Veterans bring crucial experience to tasks that might be daunting for others, AGI Director Elizabeth Wilson said – like the time she asked a veteran whether he felt comfortable driving a half-million dollar tractor.
“That’s no problem,” the veteran replied. “I used to drive $5 million boats all the time.”
Right now, there are only 28 veterans in the College of Agriculture and Life Sciences, Wilson said. To reach more, Wilson hired Robert Elliott, a Marine Corps veteran and recipient of the 2016 Innovative Young Farmer of the Year award from the Farm Credit Associations of North Carolina. In the first three months of the new initiative, Elliott has recruited six veterans.
“I believe this is a really great program for vets,” Elliott said. “The Agricultural Institute is one of the greatest fast tracks for veterans to get into agriculture and have a meaningful career, either in industry or on the farm.”

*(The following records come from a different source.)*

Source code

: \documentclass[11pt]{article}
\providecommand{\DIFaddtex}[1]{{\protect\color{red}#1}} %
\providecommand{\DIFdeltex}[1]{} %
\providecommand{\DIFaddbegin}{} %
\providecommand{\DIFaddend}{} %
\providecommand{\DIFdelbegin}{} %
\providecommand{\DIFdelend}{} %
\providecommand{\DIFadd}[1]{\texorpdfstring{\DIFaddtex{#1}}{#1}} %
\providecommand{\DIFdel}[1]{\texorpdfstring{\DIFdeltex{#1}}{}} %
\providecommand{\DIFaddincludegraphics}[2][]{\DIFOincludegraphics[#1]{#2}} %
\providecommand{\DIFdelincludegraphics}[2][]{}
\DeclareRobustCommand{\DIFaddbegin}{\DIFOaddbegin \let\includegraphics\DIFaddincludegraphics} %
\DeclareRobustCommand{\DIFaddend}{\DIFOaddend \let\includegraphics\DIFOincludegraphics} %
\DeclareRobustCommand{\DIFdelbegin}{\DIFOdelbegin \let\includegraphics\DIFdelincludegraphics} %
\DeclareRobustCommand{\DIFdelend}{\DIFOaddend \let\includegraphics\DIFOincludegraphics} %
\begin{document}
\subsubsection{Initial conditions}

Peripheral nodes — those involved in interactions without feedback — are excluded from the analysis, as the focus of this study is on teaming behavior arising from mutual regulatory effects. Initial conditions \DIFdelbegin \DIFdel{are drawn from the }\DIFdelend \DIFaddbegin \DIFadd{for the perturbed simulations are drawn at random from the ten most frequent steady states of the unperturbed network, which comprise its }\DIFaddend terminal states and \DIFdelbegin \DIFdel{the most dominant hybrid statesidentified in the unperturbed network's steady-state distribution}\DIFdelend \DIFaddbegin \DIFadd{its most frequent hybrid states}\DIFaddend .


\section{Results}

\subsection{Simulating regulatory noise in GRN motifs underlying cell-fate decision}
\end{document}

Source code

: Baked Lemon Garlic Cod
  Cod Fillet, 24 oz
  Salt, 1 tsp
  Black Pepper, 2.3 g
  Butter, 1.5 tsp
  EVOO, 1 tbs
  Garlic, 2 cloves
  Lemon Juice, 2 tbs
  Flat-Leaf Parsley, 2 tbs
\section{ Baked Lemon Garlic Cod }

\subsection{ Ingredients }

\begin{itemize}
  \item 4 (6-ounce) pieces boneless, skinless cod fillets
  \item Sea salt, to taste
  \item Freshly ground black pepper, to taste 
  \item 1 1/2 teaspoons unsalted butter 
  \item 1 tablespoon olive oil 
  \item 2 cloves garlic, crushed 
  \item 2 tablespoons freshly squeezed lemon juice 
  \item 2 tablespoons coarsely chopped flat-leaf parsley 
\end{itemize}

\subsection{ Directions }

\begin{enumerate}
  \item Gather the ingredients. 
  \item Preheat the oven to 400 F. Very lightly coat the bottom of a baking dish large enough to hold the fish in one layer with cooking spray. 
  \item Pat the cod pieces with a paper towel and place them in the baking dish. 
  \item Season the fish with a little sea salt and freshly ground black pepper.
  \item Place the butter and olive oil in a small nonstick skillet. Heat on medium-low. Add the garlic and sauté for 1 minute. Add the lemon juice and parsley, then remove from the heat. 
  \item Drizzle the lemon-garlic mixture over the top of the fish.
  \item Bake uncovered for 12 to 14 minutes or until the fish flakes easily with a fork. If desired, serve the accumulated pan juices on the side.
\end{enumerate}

Agricultural industries have a surplus of well-paid jobs and a lack of qualified candidates, Wilson said. And it’s not all crops and tractors.
“We have jobs out there just waiting, whatever side of the industry you’re interested in,” Wilson said.
Veterans face unique challenges as they transition back to civilian life and pursue an education, Elliott said. Benefits from the GI Bill typically cover tuition and fees, plus a housing allotment – but for veterans with families, this falls far short of covering monthly expenses. Many current veterans on campus have to work multiple jobs while trying to pursue schooling.
In addition to student recruitment, Wilson and Elliott are working to find scholarship funding for veterans with families.
“Agriculture is the biggest industry in the state, and the military is the next largest,” Wilson said. “It just seems like a natural marriage of the two industries.”